On Tue, Apr 04, 2023 at 01:59:33PM -0700, Aaron Plattner wrote:
On 4/4/23 1:18 PM, Daniel Vetter wrote:
Instead of calling aperture_remove_conflicting_devices() to remove the conflicting devices, just call to aperture_detach_devices() to detach the device that matches the same PCI BAR / aperture range. Since the former is just a wrapper of the latter plus a sysfb_disable() call, and now that's done in this function but only for the primary devices.
This fixes a regression introduced by ee7a69aa38d8 ("fbdev: Disable sysfb device registration when removing conflicting FBs"), where we remove the sysfb when loading a driver for an unrelated pci device, resulting in the user loosing their efifb console or similar.
Note that in practice this only is a problem with the nvidia blob, because that's the only gpu driver people might install which does not come with an fbdev driver of it's own. For everyone else the real gpu driver will restore a working console.
It might be worth noting that this also affects devices that have no driver installed, or where the driver failed to initialize or was configured not to set a mode. E.g.
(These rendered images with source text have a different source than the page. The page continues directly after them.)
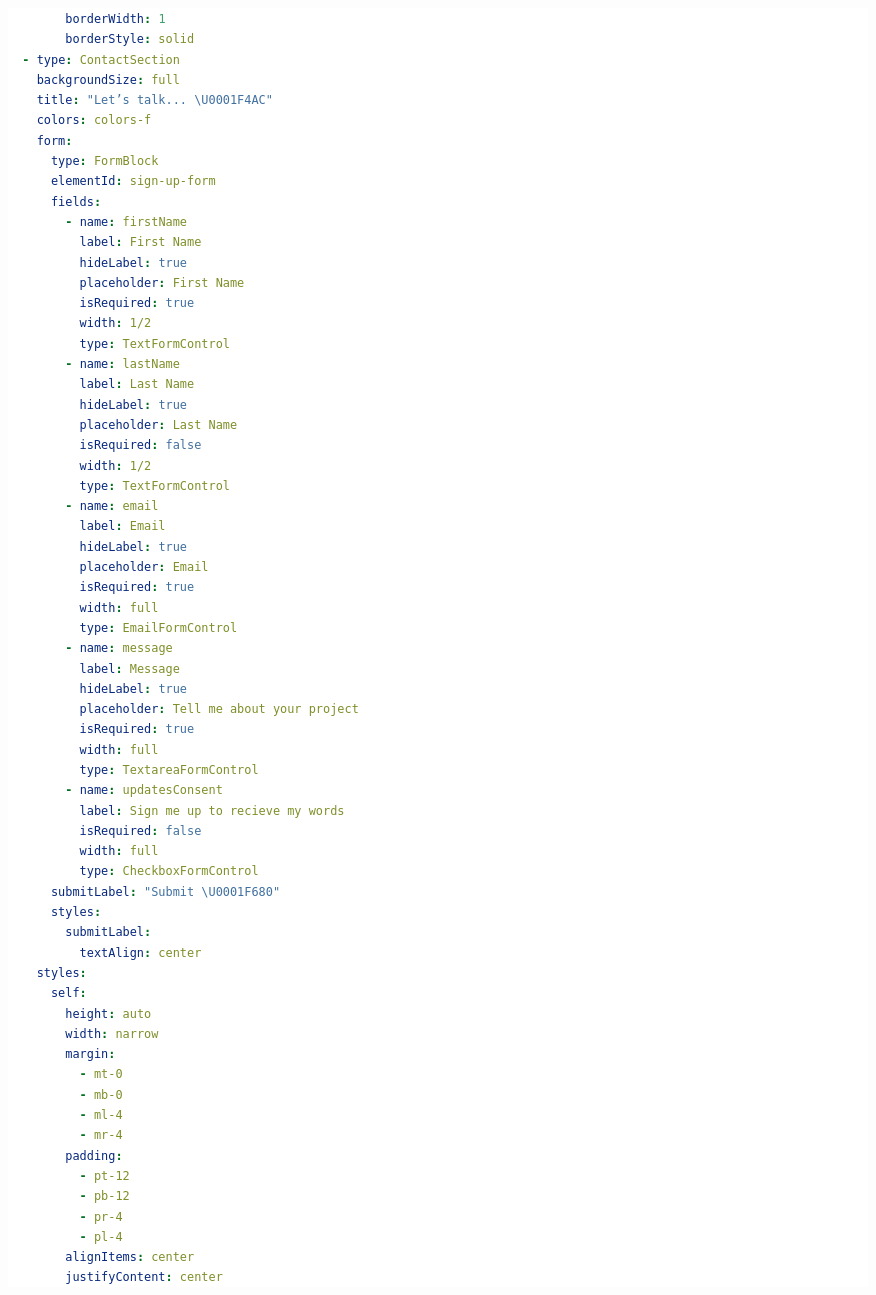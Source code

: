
 ```yaml
        borderWidth: 1
        borderStyle: solid
  - type: ContactSection
    backgroundSize: full
    title: "Let’s talk... \U0001F4AC"
    colors: colors-f
    form:
      type: FormBlock
      elementId: sign-up-form
      fields:
        - name: firstName
          label: First Name
          hideLabel: true
          placeholder: First Name
          isRequired: true
          width: 1/2
          type: TextFormControl
        - name: lastName
          label: Last Name
          hideLabel: true
          placeholder: Last Name
          isRequired: false
          width: 1/2
          type: TextFormControl
        - name: email
          label: Email
          hideLabel: true
          placeholder: Email
          isRequired: true
          width: full
          type: EmailFormControl
        - name: message
          label: Message
          hideLabel: true
          placeholder: Tell me about your project
          isRequired: true
          width: full
          type: TextareaFormControl
        - name: updatesConsent
          label: Sign me up to recieve my words
          isRequired: false
          width: full
          type: CheckboxFormControl
      submitLabel: "Submit \U0001F680"
      styles:
        submitLabel:
          textAlign: center
    styles:
      self:
        height: auto
        width: narrow
        margin:
          - mt-0
          - mb-0
          - ml-4
          - mr-4
        padding:
          - pt-12
          - pb-12
          - pr-4
          - pl-4
        alignItems: center
        justifyContent: center
```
I reproduced this problem on a laptop with i915.modeset=0 and an NVIDIA driver that calls drm_fbdev_generic_setup. It would also reproduce on a system that sets modeset=0 (or has a GPU that's too new for its corresponding kernel driver) and that passes an NVIDIA GPU through to a VM using vfio-pci since that also calls aperture_remove_conflicting_pci_devices.
I agree that in practice this will mostly affect people with our driver until I get my changes to add drm_fbdev_generic_setup checked in. But these other cases don't seem all that unlikely to me.
Thomas Z. refactored the entire modeset=0 handling to be more consistent across drivers, so I think in practice it'll again only happen with the nvidia blob driver (unless you patch in the call to drm_firmware_drivers_only()). Or if you dont use nomodeset or similar and instead use a driver-specific module option, which isn't what howtos in distros recommend.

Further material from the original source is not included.